Tanya Gold Tanya Gold

That sinking feeling | 7 January 2016

It’s like the Wizard of Oz, or a relationship; the magic melts with intimacy

issue 09 January 2016

The Feng Shang Princess is a floating Chinese restaurant on the Regent’s Canal in north London, which flows from Little Venice to the Guardian to Limehouse, and in which they quite often find corpses in shopping trolleys and vice versa. I do not know if the restaurant moves, and could theoretically travel to Paddington. I hope it does. The Regent’s Canal is an ugly stretch of water, which reeks of sexual violence and cheap alcohol and cyclists, and it is desolate; place it near London Zoo and you have a peculiar cognitive dissonance that could only happen in London: a tapir near a canal featuring a floating Chinese restaurant. It is apparently Paul McCartney’s favourite Chinese restaurant, which I found insane until I thought about it.

Its marketing tic is this: it is a Chinese restaurant on a boat. It could be a falafel restaurant on a milk float, or a sushi restaurant in a cement mixer, or a hotdog and champagne restaurant in a Reliant Robin but it isn’t. It serves Chinese food and it floats!

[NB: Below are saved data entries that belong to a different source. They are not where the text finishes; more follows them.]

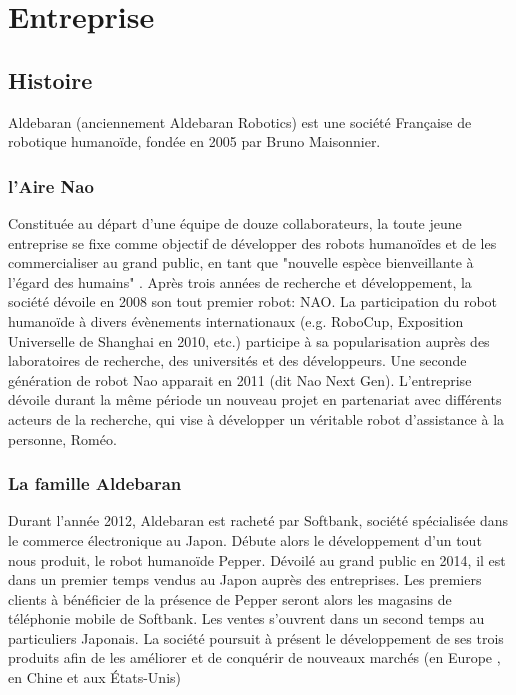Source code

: \chapter*{Entreprise}
\label{Entreprise}
\thispagestyle{fancy}

\section{Histoire}
\label{Entreprise: histoire}
Aldebaran (anciennement Aldebaran Robotics) est une société Française de robotique humanoïde, fondée en 2005 par Bruno Maisonnier. 

\subsection{l'Aire Nao}
\label{Entreprise:Histoire:Nao}
Constituée au départ d'une équipe de douze collaborateurs, la toute jeune entreprise se fixe comme objectif de développer des robots humanoïdes et de les commercialiser au grand public, en tant que "nouvelle espèce bienveillante à l'égard des humains" . Après trois années de recherche et développement, la société dévoile en 2008 son tout premier robot: NAO. La participation du robot humanoïde à divers évènements internationaux (e.g. RoboCup, Exposition Universelle de Shanghai en 2010, etc.) participe à sa popularisation auprès des laboratoires de recherche, des universités et des développeurs. Une seconde génération de robot Nao apparait en 2011 (dit Nao Next Gen). L'entreprise dévoile durant la même période un nouveau projet en partenariat avec différents acteurs de la recherche,  qui vise à développer un véritable robot d'assistance à la personne, Roméo. 

\subsection{La famille Aldebaran}
\label{Entreprise: La famille Aldebaran}
Durant l'année 2012, Aldebaran est racheté par Softbank, société spécialisée dans le commerce électronique au Japon. Débute alors le développement d'un tout nous produit, le robot humanoïde Pepper. Dévoilé au grand public en 2014, il est dans un premier temps vendus au Japon auprès des entreprises. Les premiers clients à bénéficier de la présence de Pepper seront alors les magasins de téléphonie mobile de Softbank. Les ventes s'ouvrent dans un second temps au particuliers Japonais. La société poursuit à présent le développement de ses trois produits afin de les améliorer et de conquérir de nouveaux marchés (en Europe , en Chine et aux États-Unis)

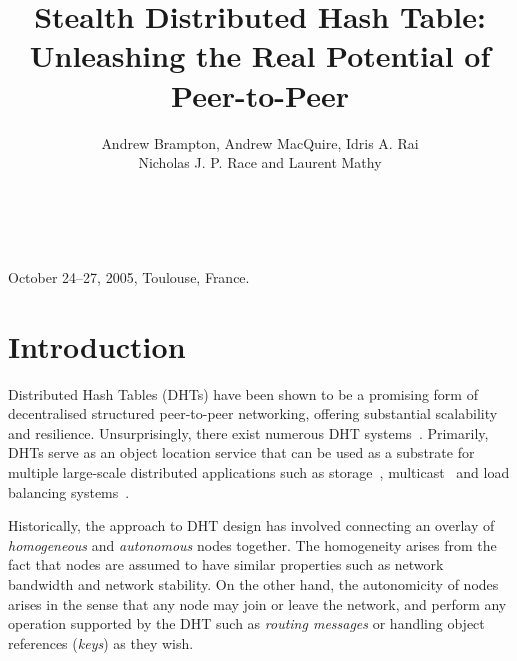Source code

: \documentclass{sig-alt-release}
\begin{document}
 {October 24--27, 2005, Toulouse,
France.}

\title{
  Stealth Distributed Hash Table:\\
  Unleashing the Real Potential of Peer-to-Peer
}


\author {
  \alignauthor Andrew Brampton, Andrew MacQuire, Idris A. Rai\\ Nicholas J. P. Race and Laurent Mathy\\
  \\
  \\
}

\maketitle




\section{Introduction}
\label{sect:intro}

Distributed Hash Tables (DHTs) have been shown to be a promising
form of decentralised structured peer-to-peer networking, offering
substantial scalability and resilience. Unsurprisingly, there exist
numerous DHT systems~\cite{can01}\cite{pastry01}\cite{chord01}.
Primarily, DHTs serve as an object location service that can be used
as a substrate for multiple large-scale distributed applications
such as storage~\cite{past}\cite{oceanstore},
multicast~\cite{scribe}\cite{split} and load balancing
systems~\cite{kar04}\cite{bri05}.

Historically, the approach to DHT design has involved connecting an
overlay of {\em homogeneous} and {\em autonomous} nodes together.
The homogeneity arises from the fact that nodes are assumed to have
similar properties such as network bandwidth and network stability.
On the other hand, the autonomicity of nodes arises in the sense
that any node may join or leave the network, and perform any
operation supported by the DHT such as {\em routing messages} or
handling object references ({\em keys}) as they wish.
\end{document}
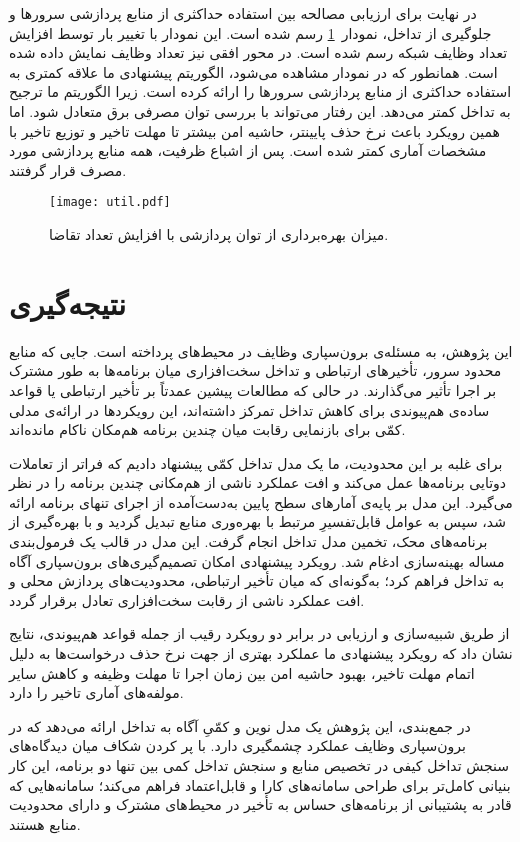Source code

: در نهایت برای ارزیابی مصالحه بین استفاده حداکثری از منابع پردازشی سرورها و جلوگیری از تداخل، نمودار~\ref{figure:util_plot} رسم شده است. این نمودار با تغییر بار توسط افزایش تعداد وظایف شبکه رسم شده است. در محور افقی نیز تعداد وظایف نمایش داده شده است. همانطور که در نمودار مشاهده می‌شود، الگوریتم پیشنهادی ما علاقه کمتری به استفاده حداکثری از منابع پردازشی سرورها را ارائه کرده است. زیرا الگوریتم ما ترجیح به تداخل کمتر می‌دهد. این رفتار می‌تواند با بررسی توان مصرفی برق متعادل شود. اما همین رویکرد باعث نرخ حذف پایینتر، حاشیه امن بیشتر تا مهلت تاخیر و توزیع تاخیر با مشخصات آماری کمتر شده است. پس از اشباع ظرفیت، همه منابع پردازشی مورد مصرف قرار گرفتند.

\vspace{0.5cm}
\begin{figure}[h]
\centering
\texttt{[image: util.pdf]}
\caption{میزان بهره‌برداری از توان پردازشی با افزایش تعداد تقاضا.}
\label{figure:util_plot}
\end{figure}
\vspace{0.5cm}

\section{نتیجه‌گیری}
این پژوهش، به مسئله‌ی برون‌سپاری وظایف در محیط‌های  پرداخته است. جایی که منابع محدود سرور، تأخیرهای ارتباطی و تداخل سخت‌افزاری میان برنامه‌ها به طور مشترک بر اجرا تأثیر می‌گذارند. در حالی که مطالعات پیشین عمدتاً بر تأخیر ارتباطی یا قواعد ساده‌ی هم‌پیوندی برای کاهش تداخل تمرکز داشته‌اند، این رویکردها در ارائه‌ی مدلی کمّی برای بازنمایی رقابت میان چندین برنامه هم‌مکان ناکام مانده‌اند. 

برای غلبه بر این محدودیت، ما یک مدل تداخل کمّی پیشنهاد دادیم که فراتر از تعاملات دوتایی برنامه‌ها عمل می‌کند و افت عملکرد ناشی از هم‌مکانی چندین برنامه را در نظر می‌گیرد. این مدل بر پایه‌ی آمارهای سطح پایین به‌دست‌آمده از اجرای تنهای برنامه ارائه شد، سپس به عوامل قابل‌تفسیرِ مرتبط با بهره‌وری منابع تبدیل گردید و با بهره‌گیری از برنامه‌های محک، تخمین مدل تداخل انجام گرفت. این مدل در قالب یک فرمول‌بندی مساله بهینه‌سازی ادغام شد. رویکرد پیشنهادی امکان تصمیم‌گیری‌های برون‌سپاری آگاه به تداخل فراهم کرد؛ به‌گونه‌ای که میان تأخیر ارتباطی، محدودیت‌های پردازش محلی و افت عملکرد ناشی از رقابت سخت‌افزاری تعادل برقرار گردد.

از طریق شبیه‌سازی و ارزیابی در برابر دو رویکرد رقیب از جمله قواعد هم‌پیوندی، نتایج نشان داد که رویکرد پیشنهادی ما عملکرد بهتری از جهت نرخ حذف درخواست‌ها به دلیل اتمام مهلت تاخیر، بهبود حاشیه امن بین زمان اجرا تا مهلت وظیفه و کاهش سایر مولفه‌های آماری تاخیر را دارد. 

در جمع‌بندی، این پژوهش یک مدل نوین و کمّیِ آگاه به تداخل ارائه می‌دهد که در برون‌سپاری وظایف  عملکرد چشمگیری دارد. با پر کردن شکاف میان دیدگاه‌های سنجش تداخل کیفی در تخصیص منابع و سنجش تداخل کمی بین تنها دو برنامه، این کار بنیانی کامل‌تر برای طراحی سامانه‌های  کارا و قابل‌اعتماد فراهم می‌کند؛ سامانه‌هایی که قادر به پشتیبانی از برنامه‌های حساس به تأخیر در محیط‌های مشترک و دارای محدودیت منابع هستند.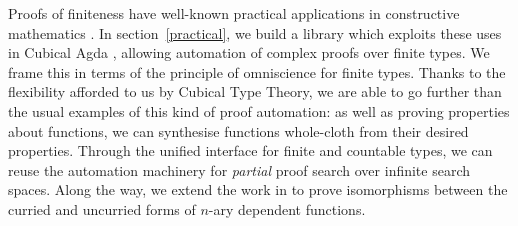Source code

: \begin{refsection}
Proofs of finiteness have well-known practical applications in
constructive mathematics \cite{firsovDependentlyTypedProgramming2015}.
In section~\ref{practical}, we build a library which exploits these uses in
Cubical Agda \cite{vezzosiCubicalAgdaDependently2019}, allowing automation of
complex proofs over finite types.
We frame this in terms of the principle of omniscience for finite types.
Thanks to the flexibility afforded to us by Cubical Type Theory, we are able to
go further than the usual examples of this kind of proof automation: as well as
proving properties about functions, we can synthesise functions whole-cloth from
their desired properties.
Through the unified interface for finite and countable types, we can
reuse the automation machinery for \emph{partial} proof search over infinite
search spaces.
Along the way, we extend the work in \cite{allaisGenericLevelPolymorphic2019} to
prove isomorphisms between the curried and uncurried forms of \(n\)-ary
dependent functions.

\end{refsection}
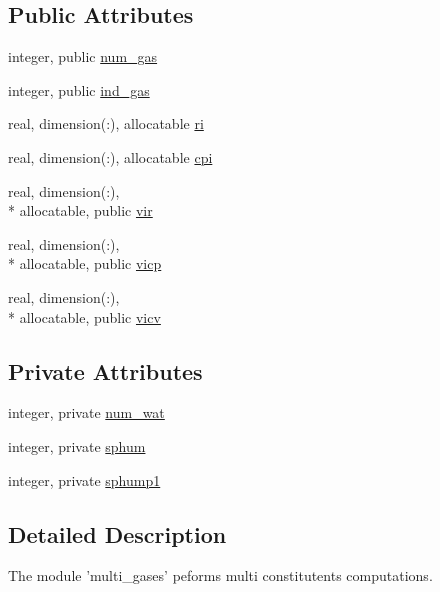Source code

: \subsection*{Public Attributes}
\begin{DoxyCompactItemize}
\item 
integer, public \hyperlink{classmulti__gases__mod_ada7f0ffe52c60fbe7f6cafd04490c4d8}{num\-\_\-gas}
\item 
integer, public \hyperlink{classmulti__gases__mod_a15e4b81a202b85b77802dce9c489b1a9}{ind\-\_\-gas}
\item 
real, dimension(\-:), allocatable \hyperlink{classmulti__gases__mod_acdbd2cbc0014ad073f6daadeffc5cfce}{ri}
\item 
real, dimension(\-:), allocatable \hyperlink{classmulti__gases__mod_a85983a7159ef293fa1c2d65647a66400}{cpi}
\item 
real, dimension(\-:), \\*
allocatable, public \hyperlink{classmulti__gases__mod_a39e5146fa83f5edbe8479cd345968d9c}{vir}
\item 
real, dimension(\-:), \\*
allocatable, public \hyperlink{classmulti__gases__mod_a3e01739eaf6bc27d9db8770ec4c9cd69}{vicp}
\item 
real, dimension(\-:), \\*
allocatable, public \hyperlink{classmulti__gases__mod_a4a8d9ed9352b8bfd8daa59b36ab2430f}{vicv}
\end{DoxyCompactItemize}
\subsection*{Private Attributes}
\begin{DoxyCompactItemize}
\item 
integer, private \hyperlink{classmulti__gases__mod_a927f93aad16256efbf50824dc3897194}{num\-\_\-wat}
\item 
integer, private \hyperlink{classmulti__gases__mod_ac1567ae48756e1ad1df7f99d1a86592a}{sphum}
\item 
integer, private \hyperlink{classmulti__gases__mod_a0e5f32ab60bce2b41eda0ae1e1f47bee}{sphump1}
\end{DoxyCompactItemize}


\subsection{Detailed Description}
The module 'multi\-\_\-gases' peforms multi constitutents computations. 

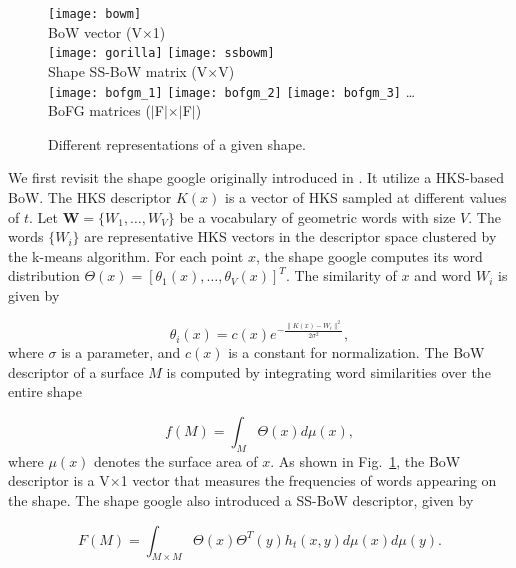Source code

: \begin{figure}
\centering
\texttt{[image: bowm]}\\
BoW vector (V$\times$1)\\
\texttt{[image: gorilla]}
\hspace{20pt}
\texttt{[image: ssbowm]}\\
\hspace{30pt} Shape \hspace{46pt} SS-BoW matrix (V$\times$V)\\
\texttt{[image: bofgm\_1]}
\texttt{[image: bofgm\_2]}
\texttt{[image: bofgm\_3]}
\dots\\
BoFG matrices ($|$F$|$$\times$$|$F$|$)
\caption{Different representations of a given shape.}
\label{fig:represent}
\end{figure}

We first revisit the shape google originally introduced in \cite{Ovsjanikov:2009}. It utilize a HKS-based BoW. The HKS descriptor $K(x)$ is a vector of HKS sampled at different values of $t$. Let $\textbf{W}=\{W_1,\dots,W_V\}$ be a vocabulary of geometric words with size $V$. The words $\{W_i\}$ are representative HKS vectors in the descriptor space clustered by the k-means algorithm. For each point $x$, the shape google computes its word distribution $\Theta(x)=[\theta_1(x),\dots,\theta_V(x)]^T$. The similarity of $x$ and word $W_i$ is given by

\begin{equation}\label{eq:similar}
\theta_i(x)=c(x)e^{-\frac{\|K(x)-W_i\|^2}{2\sigma^2}},
\end{equation}
where $\sigma$ is a parameter, and $c(x)$ is a constant for normalization. The BoW descriptor of a surface $M$ is computed by integrating word similarities over the entire shape

\begin{equation}
f(M)=\int_M\Theta(x)d\mu(x),
\end{equation}
where $\mu(x)$ denotes the surface area of $x$. As shown in Fig.~\ref{fig:represent}, the BoW descriptor is a V$\times$1 vector that measures the frequencies of words appearing on the shape. The shape google also introduced a SS-BoW descriptor, given by

\begin{equation}
F(M)=\int_{M\times M}\Theta(x)\Theta^T(y)h_t(x,y)d\mu(x)d\mu(y).
\end{equation}

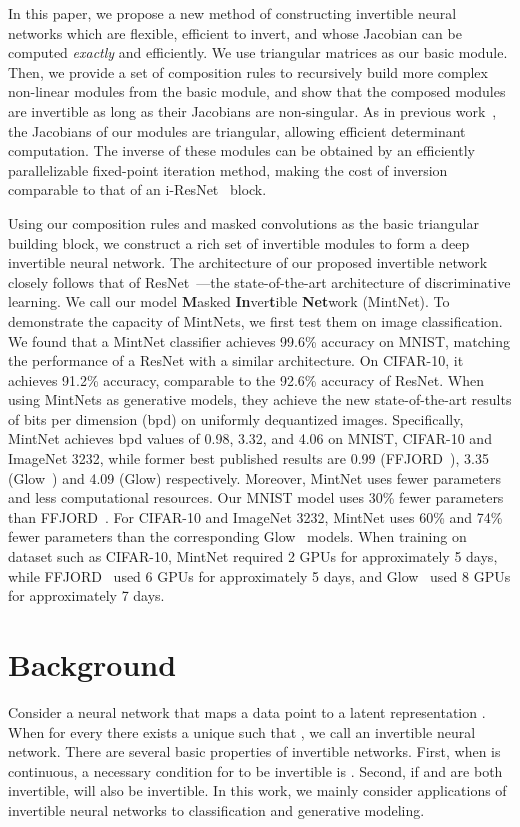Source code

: \documentclass{article}
\begin{document}
In this paper, we propose a new method of constructing invertible neural networks which are flexible, efficient to invert, and whose Jacobian can be computed \emph{exactly} and efficiently.
We use triangular matrices as our basic module. Then, we provide a set of composition rules to recursively build more complex non-linear modules from the basic module, and show that the composed modules are invertible as long as their Jacobians are non-singular. As in previous work~\cite{nvp,maf},
the Jacobians of our modules are triangular, allowing efficient determinant computation. The inverse of these modules can be obtained by an efficiently parallelizable fixed-point iteration method, making the cost of inversion comparable to that of an i-ResNet~\cite{i-resnet} block. 


Using our composition rules and masked convolutions as the basic triangular building block, we construct a rich set of invertible modules to form a deep invertible neural network. The architecture of our proposed invertible network closely follows that of ResNet~\cite{he2016deep}---the state-of-the-art architecture of discriminative learning. We call our model \textbf{M}asked \textbf{In}ver\textbf{t}ible \textbf{Net}work (MintNet). To demonstrate the capacity of MintNets, we first test them on image classification. We found that a MintNet classifier achieves 99.6\% accuracy on MNIST, matching the performance of a ResNet with a similar architecture. On CIFAR-10, it achieves 91.2\% accuracy, comparable to the 92.6\% accuracy of ResNet. When using MintNets as generative models, they achieve the new state-of-the-art results of bits per dimension (bpd) on uniformly dequantized images. Specifically, MintNet achieves bpd values of 0.98, 3.32, and 4.06 on MNIST, CIFAR-10 and ImageNet 3232, while former best published results are 0.99 (FFJORD~\cite{FFJORD}), 3.35 (Glow~\cite{glow}) and 4.09 (Glow) respectively.
Moreover, MintNet uses fewer parameters and less computational resources. Our MNIST model uses 30\% fewer parameters than FFJORD~\cite{FFJORD}. For CIFAR-10 and ImageNet 3232, MintNet uses 60\% and 74\% fewer parameters than the corresponding Glow~\cite{glow} models.
When training on dataset such as CIFAR-10, MintNet required 2 GPUs for approximately 5 days, while FFJORD~\cite{FFJORD} used 6 GPUs for approximately 5 days, and Glow~\cite{glow} used 8 GPUs for approximately 7 days. 

 \section{Background}
Consider a neural network  that maps a data point  to a latent representation . When for every  there exists a unique  such that , we call  an invertible neural network. There are several basic properties of invertible networks. First, when  is continuous, a necessary condition for  to be invertible is . Second, if  and  are both invertible,  will also be invertible. In this work, we mainly consider applications of invertible neural networks to classification and generative modeling.
\end{document}
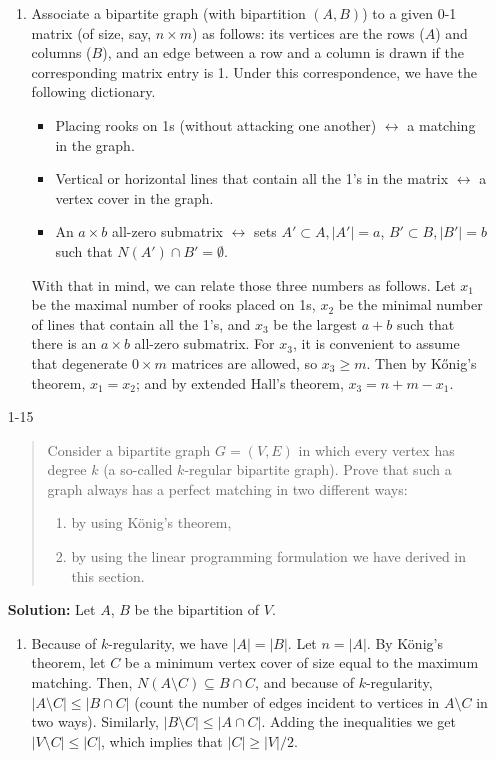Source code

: \documentclass[12pt]{article}
\begin{document}
\begin{enumerate}
\begin{enumerate}
\item Associate a bipartite graph (with bipartition $(A,B)$) to a given 0-1 matrix (of size, say, $n\times m$) as follows: its vertices are the rows ($A$) and columns ($B$), and an edge between a row and a column is drawn if the corresponding matrix entry is 1. Under this correspondence, we have the following dictionary.
    \begin{itemize}
      \item Placing rooks on 1s (without attacking one another) $\longleftrightarrow$ a matching in the graph.
      \item Vertical or horizontal lines that contain all the 1's in the matrix $\longleftrightarrow$ a vertex cover in the graph.
      \item An $a\times b$ all-zero submatrix $\longleftrightarrow$ sets $A' \subset A, |A'|=a$, $B' \subset B, |B'|=b$ such that $N(A') \cap B' = \emptyset$.
    \end{itemize}
    With that in mind, we can relate those three numbers as follows. Let $x_1$ be the maximal number of rooks placed on 1s, $x_2$ be the minimal number of lines that contain all the 1's, and $x_3$ be the largest $a+b$ such that there is an $a\times b$ all-zero submatrix. For $x_3$, it is convenient to assume that degenerate $0\times m$ matrices are allowed, so $x_3 \ge m$. Then by K\H{o}nig's theorem, $x_1 = x_2$; and by extended Hall's theorem, $x_3 = n+m - x_1$.
\end{enumerate}


\iffalse
\item[1-15]
\begin{quote}
Consider a bipartite graph $G=(V,E)$ in which every vertex has degree
$k$ (a so-called $k$-regular bipartite graph). Prove that such a graph
always has a perfect matching in two different ways:
\begin{enumerate}
\item
by using K\"onig's theorem,
\item
by using the linear programming formulation we have derived in this
section.
\end{enumerate}
\end{quote}

\textbf{Solution: }
Let $A$, $B$ be the bipartition of $V$.
\begin{enumerate}
  \item  Because of
  $k$-regularity, we have $|A| = |B|$. Let $n = |A|$.
  By K\"{o}nig's theorem, let $C$ be a minimum vertex cover of
  size equal to the maximum matching. Then, $N(A \setminus C)
  \subseteq B \cap C$, and because of $k$-regularity, $|A  \setminus C| \leq |B \cap C|$ (count the number of edges incident to vertices in $A\setminus C$ in two ways). Similarly, $|B
  \setminus C| \leq |A \cap C|$. Adding the inequalities we get $|V \setminus C|
  \leq |C|$, which implies that $|C| \geq |V|/2$.


\end{enumerate}
\end{enumerate}
\end{document}
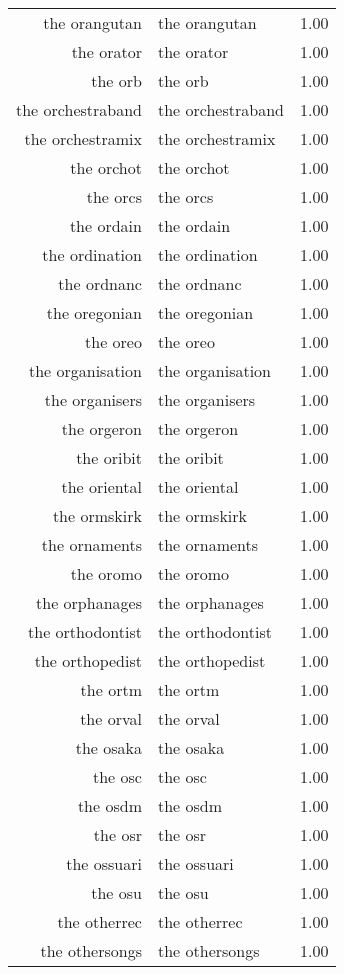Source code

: \begin{table}[ht]
\begin{tabular}{rlr}
  the orangutan & the orangutan & 1.00 \\ 
  the orator & the orator & 1.00 \\ 
  the orb & the orb & 1.00 \\ 
  the orchestraband & the orchestraband & 1.00 \\ 
  the orchestramix & the orchestramix & 1.00 \\ 
  the orchot & the orchot & 1.00 \\ 
  the orcs & the orcs & 1.00 \\ 
  the ordain & the ordain & 1.00 \\ 
  the ordination & the ordination & 1.00 \\ 
  the ordnanc & the ordnanc & 1.00 \\ 
  the oregonian & the oregonian & 1.00 \\ 
  the oreo & the oreo & 1.00 \\ 
  the organisation & the organisation & 1.00 \\ 
  the organisers & the organisers & 1.00 \\ 
  the orgeron & the orgeron & 1.00 \\ 
  the oribit & the oribit & 1.00 \\ 
  the oriental & the oriental & 1.00 \\ 
  the ormskirk & the ormskirk & 1.00 \\ 
  the ornaments & the ornaments & 1.00 \\ 
  the oromo & the oromo & 1.00 \\ 
  the orphanages & the orphanages & 1.00 \\ 
  the orthodontist & the orthodontist & 1.00 \\ 
  the orthopedist & the orthopedist & 1.00 \\ 
  the ortm & the ortm & 1.00 \\ 
  the orval & the orval & 1.00 \\ 
  the osaka & the osaka & 1.00 \\ 
  the osc & the osc & 1.00 \\ 
  the osdm & the osdm & 1.00 \\ 
  the osr & the osr & 1.00 \\ 
  the ossuari & the ossuari & 1.00 \\ 
  the osu & the osu & 1.00 \\ 
  the otherrec & the otherrec & 1.00 \\ 
  the othersongs & the othersongs & 1.00 \\ 

\end{tabular}
\end{table}
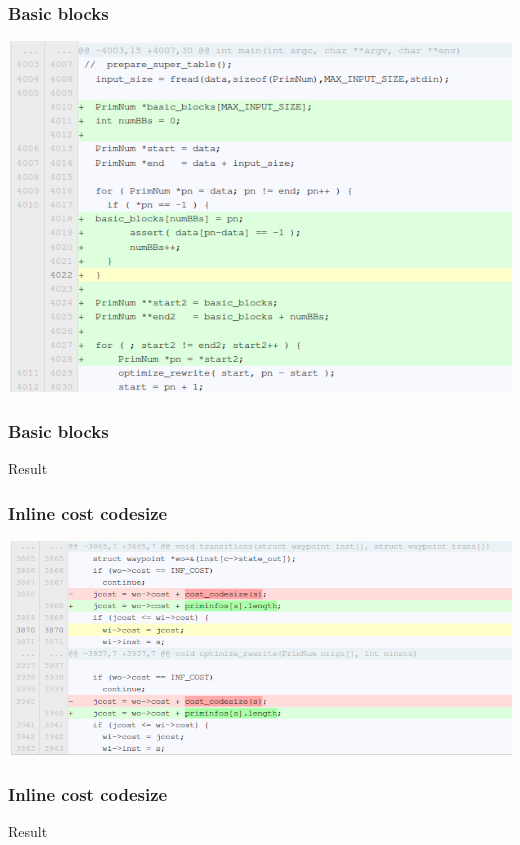 \documentclass{beamer}
\begin{document}
\begin{frame}\frametitle{Basic blocks}
\begin{center}
\includegraphics[scale=0.4]{shots/base_block.png}
\end{center}
\end{frame}

\begin{frame}\frametitle{Basic blocks}
\begin{center}
Result
\end{center}
\end{frame}

\begin{frame}\frametitle{Inline cost codesize}
\begin{center}
\includegraphics[scale=0.4]{shots/ccs_inline.png}
\end{center}
\end{frame}

\begin{frame}\frametitle{Inline cost codesize}
\begin{center}
Result
\end{center}
\end{frame}
\end{document}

The boat is two storeys high, with a peaked roof, like a tiny piece of the Forbidden City, and very red: drag-queen red. It is lit up like a minute Las Vegas or the aftermath of a collision between a Honda Civic and an Audi S1 Sportback on the M3. It looks like the musical box in Camberwick Green; that is, it seems magical, but since Camden, its parish, looks like a Victorian sex shop that has burned down and taken every teenage gay and resident goth — who came from Frome to be a goth, but died — with it, magic is easy to evoke. There is literally no competition, whatever Foxtons might tell you.